In article <821@mips.UUCP>, hansen@mips.UUCP (Craig Hansen) writes:
+-----
| There's no question that register windows can, in some cases, reduce load
| and store frequencies, but to really pay their cost, they have to reduce
| load and store frequencies sufficiently to offset the higher cost of load
| and store operations on these machines. I've not been on the design team of
| a register windowed machine, but it seems that the H/W designers might have
| assumed that the register windows were going to eliminate so many memory
| references that they didn't spend the time they should have on making loads
| and stores go fast.
+-----

Yes, the register windows eliminate *many* memory references (although
fast loads/stores are still a high priority).  For example, MIPS
published a paper at the recent ASPLOS II convention showing dynamic
load/store percentages, as well as the percent of load/store
instructions that required a non-zero offset calculation:

			nroff		asl
     load/store %	  28%		 30%
     non-zero offset%	  88%		 80%

Contrast this to the statistics gathered on the Am29000 simulator
(register-windowed machine):

			nroff		asm29k
     load/store %	  16%		 16%
     non-zero offset%	  9.0%		 9.2%

Now, since MIPS didn't publish the input they used on these programs to
derive their numbers, we obviously cannot perform a direct comparison.
We assume, however, that the input wasn't "specialized" in any way.
One possible explination for this is that non-register-windowed machines
have many more loads/stores to the stack during procedure call
entry/exit, resulting in higher load/store percentages as well as higher
utilization of the base+offset addressing mode.

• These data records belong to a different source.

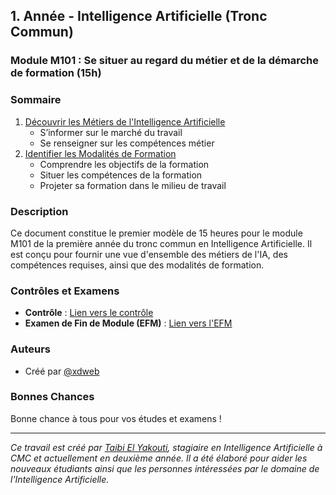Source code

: ## 1. Année - Intelligence Artificielle (Tronc Commun)

### Module M101 : Se situer au regard du métier et de la démarche de formation (15h)

### Sommaire
1. [Découvrir les Métiers de l'Intelligence Artificielle](#découvrir-les-métiers-de-lintelligence-artificielle)
    - S’informer sur le marché du travail
    - Se renseigner sur les compétences métier
2. [Identifier les Modalités de Formation](#identifier-les-modalités-de-formation)
    - Comprendre les objectifs de la formation
    - Situer les compétences de la formation
    - Projeter sa formation dans le milieu de travail

### Description
Ce document constitue le premier modèle de 15 heures pour le module M101 de la première année du tronc commun en Intelligence Artificielle. Il est conçu pour fournir une vue d'ensemble des métiers de l'IA, des compétences requises, ainsi que des modalités de formation.

### Contrôles et Examens
- **Contrôle** : [Lien vers le contrôle](https://www.linkedin.com/in/xdweb)
- **Examen de Fin de Module (EFM)** : [Lien vers l'EFM](https://www.linkedin.com/in/xdweb)

### Auteurs
- Créé par [@xdweb](https://www.linkedin.com/in/xdweb)

### Bonnes Chances
Bonne chance à tous pour vos études et examens !

---

*Ce travail est créé par [Taibi El Yakouti](https://www.linkedin.com/in/xdweb), stagiaire en Intelligence Artificielle à CMC et actuellement en deuxième année. Il a été élaboré pour aider les nouveaux étudiants ainsi que les personnes intéressées par le domaine de l'Intelligence Artificielle.*
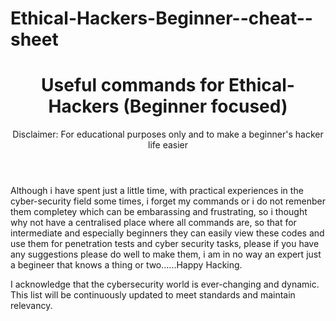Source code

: # Ethical-Hackers-Beginner--cheat--sheet
<header>

# Useful commands for Ethical-Hackers (Beginner focused)

Disclaimer: For educational purposes only and to make a beginner's hacker life easier

</header>

Although i have spent just a little time, with practical experiences in the cyber-security field some times, i forget my commands or i do not remenber them completey which can be embarassing and frustrating, so i thought why not have a centralised place where all commands are, so that for intermediate and especially beginners they can easily view these codes and use them for penetration tests and cyber security tasks, please if you have any suggestions please do well to make them, i am in no way an expert just a begineer that knows a thing or two......Happy Hacking.

<footer>

I acknowledge that the cybersecurity world is ever-changing and dynamic. This list will be continuously updated to meet standards and maintain relevancy.

</footer>
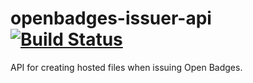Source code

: # openbadges-issuer-api [![Build Status](https://travis-ci.org/openbadge/openbadges-issuer-api.svg)](https://travis-ci.org/openbadge/openbadges-issuer-api)

API for creating hosted files when issuing Open Badges.
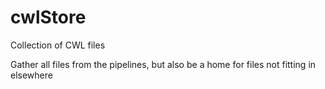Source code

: # cwlStore
Collection of CWL files

Gather all files from the pipelines, but also be a home for files not fitting in elsewhere
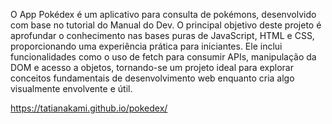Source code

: 
O App Pokédex é um aplicativo para consulta de pokémons,
            desenvolvido com base no tutorial do Manual do Dev. O principal
            objetivo deste projeto é aprofundar o conhecimento nas bases puras
            de JavaScript, HTML e CSS, proporcionando uma experiência prática
            para iniciantes. Ele inclui funcionalidades como o uso de fetch para
            consumir APIs, manipulação da DOM e acesso a objetos, tornando-se um
            projeto ideal para explorar conceitos fundamentais de
            desenvolvimento web enquanto cria algo visualmente envolvente e
            útil.




 https://tatianakami.github.io/pokedex/
            
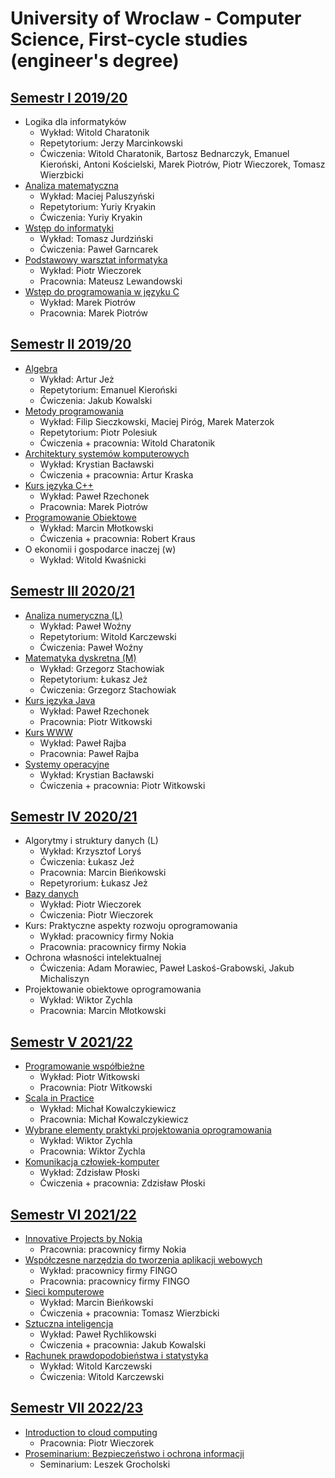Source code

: # University of Wroclaw - Computer Science, First-cycle studies (engineer's degree)

## [Semestr I 2019/20](https://github.com/PiotrStoklosa/University/tree/main/semestr%20I)

* Logika dla informatyków
    * Wykład: Witold Charatonik
    * Repetytorium: Jerzy Marcinkowski
    * Ćwiczenia: Witold Charatonik, Bartosz Bednarczyk, Emanuel Kieroński, Antoni Kościelski, Marek Piotrów, Piotr Wieczorek, Tomasz Wierzbicki
* [Analiza matematyczna](https://github.com/PiotrStoklosa/University/tree/main/semestr%20I/analiza-matematyczna)
    * Wykład: Maciej Paluszyński
    * Repetytorium: Yuriy Kryakin
    * Ćwiczenia: Yuriy Kryakin
* [Wstęp do informatyki](https://github.com/PiotrStoklosa/University/tree/main/semestr%20I/wstep-do-informatyki)
    * Wykład: Tomasz Jurdziński
    * Ćwiczenia: Paweł Garncarek
* [Podstawowy warsztat informatyka](https://github.com/PiotrStoklosa/University/tree/main/semestr%20I/podstawowy-warsztat-informatyka)
    * Wykład: Piotr Wieczorek
    * Pracownia: Mateusz Lewandowski
* [Wstęp do programowania w języku C](https://github.com/PiotrStoklosa/University/tree/main/semestr%20I/wstep-do-programowania-w-j%C4%99zyku-C)
    * Wykład: Marek Piotrów
    * Pracownia: Marek Piotrów

## [Semestr II 2019/20](https://github.com/PiotrStoklosa/University/tree/main/semestr%20II)

* [Algebra](https://github.com/PiotrStoklosa/University/tree/main/semestr%20II/algebra)
    * Wykład: Artur Jeż
    * Repetytorium:  Emanuel Kieroński
    * Ćwiczenia: Jakub Kowalski
* [Metody programowania](https://github.com/PiotrStoklosa/University/tree/main/semestr%20II/metody-programowania)
    * Wykład: Filip Sieczkowski, Maciej Piróg, Marek Materzok
    * Repetytorium: Piotr Polesiuk
    * Ćwiczenia + pracownia: Witold Charatonik
* [Architektury systemów komputerowych](https://github.com/PiotrStoklosa/University/tree/main/semestr%20II/architektury-systemow-komputerowych)
    * Wykład: Krystian Bacławski
    * Ćwiczenia + pracownia: Artur Kraska
* [Kurs języka C++](https://github.com/PiotrStoklosa/University/tree/main/semestr%20II/kurs-jezyka-c%2B%2B)
    * Wykład: Paweł Rzechonek
    * Pracownia: Marek Piotrów
* [Programowanie Obiektowe](https://github.com/PiotrStoklosa/University/tree/main/semestr%20II/programowanie-obiektowe)
    * Wykład: Marcin Młotkowski
    * Ćwiczenia + pracownia: Robert Kraus
* O ekonomii i gospodarce inaczej (w)
    * Wykład: Witold Kwaśnicki

## [Semestr III 2020/21](https://github.com/PiotrStoklosa/University/tree/main/semestr%20III)

* [Analiza numeryczna (L)](https://github.com/PiotrStoklosa/University/tree/main/semestr%20III/analiza-numeryczna-l)
    * Wykład: Paweł Woźny
    * Repetytorium: Witold Karczewski
    * Ćwiczenia: Paweł Woźny
* [Matematyka dyskretna (M)](https://github.com/PiotrStoklosa/University/tree/main/semestr%20III/matematyka-dyskretna-m)
    * Wykład: Grzegorz Stachowiak
    * Repetytorium: Łukasz Jeż
    * Ćwiczenia: Grzegorz Stachowiak
* [Kurs języka Java](https://github.com/PiotrStoklosa/University/tree/main/semestr%20III/kurs-jezyka-java)
    * Wykład: Paweł Rzechonek
    * Pracownia: Piotr Witkowski
* [Kurs WWW](https://github.com/PiotrStoklosa/University/tree/main/semestr%20V/kurs-www)
    * Wykład: Paweł Rajba
    * Pracownia: Paweł Rajba
* [Systemy operacyjne](https://github.com/PiotrStoklosa/University/tree/main/semestr%20III/systemy-operacyjne)
    * Wykład: Krystian Bacławski
    * Ćwiczenia + pracownia: Piotr Witkowski

## [Semestr IV 2020/21](https://github.com/PiotrStoklosa/University/tree/main/semestr%20IV)

* Algorytmy i struktury danych (L)
    * Wykład: Krzysztof Loryś
    * Ćwiczenia: Łukasz Jeż
    * Pracownia: Marcin Bieńkowski
    * Repetyrorium: Łukasz Jeż
* [Bazy danych](https://github.com/PiotrStoklosa/University/tree/main/semestr%20IV/bazy-danych)
    * Wykład: Piotr Wieczorek
    * Ćwiczenia: Piotr Wieczorek
* Kurs: Praktyczne aspekty rozwoju oprogramowania
    * Wykład: pracownicy firmy Nokia
    * Pracownia: pracownicy firmy Nokia
* Ochrona własności intelektualnej
    * Ćwiczenia: Adam Morawiec, Paweł Laskoś-Grabowski, Jakub Michaliszyn
* Projektowanie obiektowe oprogramowania
    * Wykład: Wiktor Zychla
    * Pracownia: Marcin Młotkowski

## [Semestr V 2021/22](https://github.com/PiotrStoklosa/University/tree/main/semestr%20V)

* [Programowanie współbieżne](https://github.com/PiotrStoklosa/University/tree/main/semestr%20V/programowanie-wspolbiezne)
    * Wykład: Piotr Witkowski
    * Pracownia: Piotr Witkowski
* [Scala in Practice](https://github.com/PiotrStoklosa/University/tree/main/semestr%20V/scala-in-practise)
    * Wykład: Michał Kowalczykiewicz
    * Pracownia: Michał Kowalczykiewicz
* [Wybrane elementy praktyki projektowania oprogramowania](https://github.com/PiotrStoklosa/University/tree/main/semestr%20V/wybrane-elementy-praktyki-projektowania-oprogramowania)
    * Wykład: Wiktor Zychla
    * Pracownia: Wiktor Zychla
* [Komunikacja człowiek-komputer](https://github.com/PiotrStoklosa/University/tree/main/semestr%20V/komunikacja-czlowiek-komputer)
    * Wykład: Zdzisław Płoski
    * Ćwiczenia + pracownia: Zdzisław Płoski

## [Semestr VI 2021/22](https://github.com/PiotrStoklosa/University/tree/main/semestr%20VI)

* [Innovative Projects by Nokia](https://github.com/PiotrStoklosa/University/tree/main/semestr%20VI/innovative-projects-by-Nokia)
    * Pracownia: pracownicy firmy Nokia
* [Współczesne narzędzia do tworzenia aplikacji webowych](https://github.com/PiotrStoklosa/University/tree/main/semestr%20VI/wspolczesne-narzedzia-do-tworzenia-aplikacji-webowych)
    * Wykład: pracownicy firmy FINGO
    * Pracownia: pracownicy firmy FINGO
* [Sieci komputerowe](https://github.com/PiotrStoklosa/University/tree/main/semestr%20VI/sieci-komputerowe)
    * Wykład: Marcin Bieńkowski
    * Ćwiczenia + pracownia: Tomasz Wierzbicki
* [Sztuczna inteligencja](https://github.com/PiotrStoklosa/University/tree/main/semestr%20VI/sztuczna-inteligencja)
    * Wykład: Paweł Rychlikowski
    * Ćwiczenia + pracownia: Jakub Kowalski
* [Rachunek prawdopodobieństwa i statystyka](https://github.com/PiotrStoklosa/University/tree/main/semestr%20VI/rachunek-prawdopodobienstwa-i-statystyka)
    * Wykład: Witold Karczewski
    * Ćwiczenia: Witold Karczewski

## [Semestr VII 2022/23](https://github.com/PiotrStoklosa/University/tree/main/semestr%20VII)

* [Introduction to cloud computing](https://github.com/PiotrStoklosa/University/tree/main/semestr%20VII/introduction-to-cloud-computing)
   * Pracownia: Piotr Wieczorek
* [Proseminarium: Bezpieczeństwo i ochrona informacji](https://github.com/PiotrStoklosa/University/tree/main/semestr%20VII/proseminarium-bezpieczenstwo-i-ochrona-informacji)
   * Seminarium: Leszek Grocholski
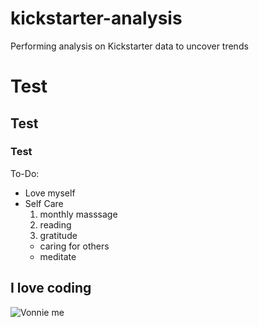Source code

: # kickstarter-analysis
Performing analysis on Kickstarter data to uncover trends

# Test

## Test

### Test
To-Do: 
- Love myself
- Self Care
  1. monthly masssage
  2. reading
  3. gratitude
  * caring for others
  - meditate 

**I love coding**
----
![Vonnie   me](https://user-images.githubusercontent.com/73727255/99040805-a0bef000-253e-11eb-8795-e641f535dce3.JPG)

The main point to realize here is that a series of trade-offs are made
in any processor design, and what might be a big win for one processor
may have minimal impact on another.  These individual tradeoffs cannot
be taken as "absolutes" without examining their relationship with the
rest of the architecture.

	-- Tim Olson
	Advanced Micro Devices
	(tim@amdcad.amd.com)